WHAT NEEDS TO BE DONE
The answer must be an exact copy of every entry.

AVAILABLE DATA
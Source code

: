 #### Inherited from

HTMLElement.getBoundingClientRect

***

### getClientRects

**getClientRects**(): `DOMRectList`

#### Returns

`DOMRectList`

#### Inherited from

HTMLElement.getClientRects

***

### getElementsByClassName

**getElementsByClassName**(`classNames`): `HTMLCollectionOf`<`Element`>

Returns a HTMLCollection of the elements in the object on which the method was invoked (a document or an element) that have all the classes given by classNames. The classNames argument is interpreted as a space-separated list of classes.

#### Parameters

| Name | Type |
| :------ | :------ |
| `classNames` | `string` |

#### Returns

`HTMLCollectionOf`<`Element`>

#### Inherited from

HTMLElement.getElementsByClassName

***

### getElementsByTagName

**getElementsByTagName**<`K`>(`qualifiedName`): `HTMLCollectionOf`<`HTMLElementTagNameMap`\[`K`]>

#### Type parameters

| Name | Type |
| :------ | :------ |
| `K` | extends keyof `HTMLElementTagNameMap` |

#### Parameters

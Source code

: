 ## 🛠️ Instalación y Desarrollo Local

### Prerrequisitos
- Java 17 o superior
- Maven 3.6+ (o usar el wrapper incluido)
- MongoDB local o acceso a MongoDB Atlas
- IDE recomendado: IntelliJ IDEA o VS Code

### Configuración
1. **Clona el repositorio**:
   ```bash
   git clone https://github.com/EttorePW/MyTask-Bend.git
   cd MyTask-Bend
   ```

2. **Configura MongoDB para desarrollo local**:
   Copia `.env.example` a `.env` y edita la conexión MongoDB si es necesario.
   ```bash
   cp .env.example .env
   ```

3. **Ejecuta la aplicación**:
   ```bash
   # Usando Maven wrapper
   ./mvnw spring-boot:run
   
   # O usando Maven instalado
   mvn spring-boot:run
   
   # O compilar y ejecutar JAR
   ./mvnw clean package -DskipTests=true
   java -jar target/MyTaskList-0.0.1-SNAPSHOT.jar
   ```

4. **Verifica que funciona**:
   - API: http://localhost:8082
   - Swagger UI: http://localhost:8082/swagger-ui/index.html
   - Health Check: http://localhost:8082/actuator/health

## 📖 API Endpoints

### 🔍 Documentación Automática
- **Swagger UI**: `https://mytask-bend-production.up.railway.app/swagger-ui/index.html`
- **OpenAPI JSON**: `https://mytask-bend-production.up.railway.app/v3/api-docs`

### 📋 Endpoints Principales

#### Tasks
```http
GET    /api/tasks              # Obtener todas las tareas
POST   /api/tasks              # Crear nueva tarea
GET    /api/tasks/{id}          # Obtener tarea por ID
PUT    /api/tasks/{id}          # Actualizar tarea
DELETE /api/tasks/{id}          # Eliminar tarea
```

SOLVED EXERCISE
Source code

: #### Inherited from

HTMLElement.getBoundingClientRect

***

### getClientRects

**getClientRects**(): `DOMRectList`

#### Returns

`DOMRectList`

#### Inherited from

HTMLElement.getClientRects

***

### getElementsByClassName

**getElementsByClassName**(`classNames`): `HTMLCollectionOf`<`Element`>

Returns a HTMLCollection of the elements in the object on which the method was invoked (a document or an element) that have all the classes given by classNames. The classNames argument is interpreted as a space-separated list of classes.

#### Parameters

| Name | Type |
| :------ | :------ |
| `classNames` | `string` |

#### Returns

`HTMLCollectionOf`<`Element`>

#### Inherited from

HTMLElement.getElementsByClassName

***

### getElementsByTagName

**getElementsByTagName**<`K`>(`qualifiedName`): `HTMLCollectionOf`<`HTMLElementTagNameMap`\[`K`]>

#### Type parameters

| Name | Type |
| :------ | :------ |
| `K` | extends keyof `HTMLElementTagNameMap` |

#### Parameters

Source code

: ## 🛠️ Instalación y Desarrollo Local

### Prerrequisitos
- Java 17 o superior
- Maven 3.6+ (o usar el wrapper incluido)
- MongoDB local o acceso a MongoDB Atlas
- IDE recomendado: IntelliJ IDEA o VS Code

### Configuración
1. **Clona el repositorio**:
   ```bash
   git clone https://github.com/EttorePW/MyTask-Bend.git
   cd MyTask-Bend
   ```

2. **Configura MongoDB para desarrollo local**:
   Copia `.env.example` a `.env` y edita la conexión MongoDB si es necesario.
   ```bash
   cp .env.example .env
   ```

3. **Ejecuta la aplicación**:
   ```bash
   # Usando Maven wrapper
   ./mvnw spring-boot:run
   
   # O usando Maven instalado
   mvn spring-boot:run
   
   # O compilar y ejecutar JAR
   ./mvnw clean package -DskipTests=true
   java -jar target/MyTaskList-0.0.1-SNAPSHOT.jar
   ```

4. **Verifica que funciona**:
   - API: http://localhost:8082
   - Swagger UI: http://localhost:8082/swagger-ui/index.html
   - Health Check: http://localhost:8082/actuator/health

## 📖 API Endpoints

### 🔍 Documentación Automática
- **Swagger UI**: `https://mytask-bend-production.up.railway.app/swagger-ui/index.html`
- **OpenAPI JSON**: `https://mytask-bend-production.up.railway.app/v3/api-docs`

### 📋 Endpoints Principales

#### Tasks
```http
GET    /api/tasks              # Obtener todas las tareas
POST   /api/tasks              # Crear nueva tarea
GET    /api/tasks/{id}          # Obtener tarea por ID
PUT    /api/tasks/{id}          # Actualizar tarea
DELETE /api/tasks/{id}          # Eliminar tarea
```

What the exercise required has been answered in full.